In [113]:
import pandas as pd

In [114]:
import re

def extract_schedule_info(schedule_string):
    schedule_string = schedule_string.strip()
    # Define the regular expression patterns
    units_pattern = re.compile(r'(?P<Units>(?:VAR|\d+(?:-\d+)?(?:,\d+)*(?:,\d+)?|\d+\.\d+))\s+')
    # schedule_pattern = re.compile(r'(?P<LecSec>\S+)\s+(?P<Days>\S+)\s+(?P<Begin>\d+:\d+[APMapm]+)\s+(?P<End>\d+:\d+[APMapm]+)\s+(?P<BldgRoom>[A-Za-z]+\s*\d{0,3}[A-Za-z]*\d{0,4})\s+(?P<Location>.*?)(?=\s{2,})\s+(?P<Instructors>.+)$')

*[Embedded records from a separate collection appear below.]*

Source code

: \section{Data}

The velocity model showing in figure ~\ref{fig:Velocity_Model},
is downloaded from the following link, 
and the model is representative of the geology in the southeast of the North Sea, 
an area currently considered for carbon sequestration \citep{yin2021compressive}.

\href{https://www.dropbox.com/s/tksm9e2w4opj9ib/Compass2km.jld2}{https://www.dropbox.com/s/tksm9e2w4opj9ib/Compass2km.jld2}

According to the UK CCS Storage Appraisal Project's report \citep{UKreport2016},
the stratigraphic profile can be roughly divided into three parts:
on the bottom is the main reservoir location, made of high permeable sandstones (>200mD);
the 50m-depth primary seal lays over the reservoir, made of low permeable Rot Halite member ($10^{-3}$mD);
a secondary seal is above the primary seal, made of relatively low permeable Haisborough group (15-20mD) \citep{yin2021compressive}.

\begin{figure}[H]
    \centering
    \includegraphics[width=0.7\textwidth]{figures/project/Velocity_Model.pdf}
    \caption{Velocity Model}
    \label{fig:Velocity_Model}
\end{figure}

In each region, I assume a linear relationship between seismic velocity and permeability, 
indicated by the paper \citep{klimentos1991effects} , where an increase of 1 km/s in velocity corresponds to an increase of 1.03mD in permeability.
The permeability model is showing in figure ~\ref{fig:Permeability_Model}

    schedule_pattern = re.compile(
        r'(?P<LecSec>[A-Za-z0-9]{1,3})\s+'
        r'(?P<Days>\S+)\s+'
        r'(?P<Begin>\d+:\d+[APMapm]+)\s+'
        r'(?P<End>\d+:\d+[APMapm]+)\s+'
        r'(?P<BldgRoom>[A-Za-z]+\s*\d{0,3}[A-Za-z]*\d{0,4})?\s+'
        r'(?P<Location>.*?)(?=\s{2,})\s+'
        r'(?P<Instructors>.+)$'
    )

    tba_dnm_dnm_pattern = re.compile(r'TBA\s+' + r'\s{20,}' + r'DNM\s+DNM')
    tba_tba_pattern = re.compile(r'TBA\s+' + r'\s{20,}' + r'TBA\s+')
    tba_dnm_dnm_match = tba_dnm_dnm_pattern.search(schedule_string)
    tba_tba_match = tba_tba_pattern.search(schedule_string)
    if tba_dnm_dnm_match or tba_tba_match:
        return None

    # Extract Units information
    units_match = units_pattern.match(schedule_string)
    units = units_match.group('Units') if units_match else None

    # Extract the remaining schedule information
    remaining_schedule_string = re.sub(units_pattern, '', schedule_string, count=1)
    schedule_match = schedule_pattern.match(remaining_schedule_string)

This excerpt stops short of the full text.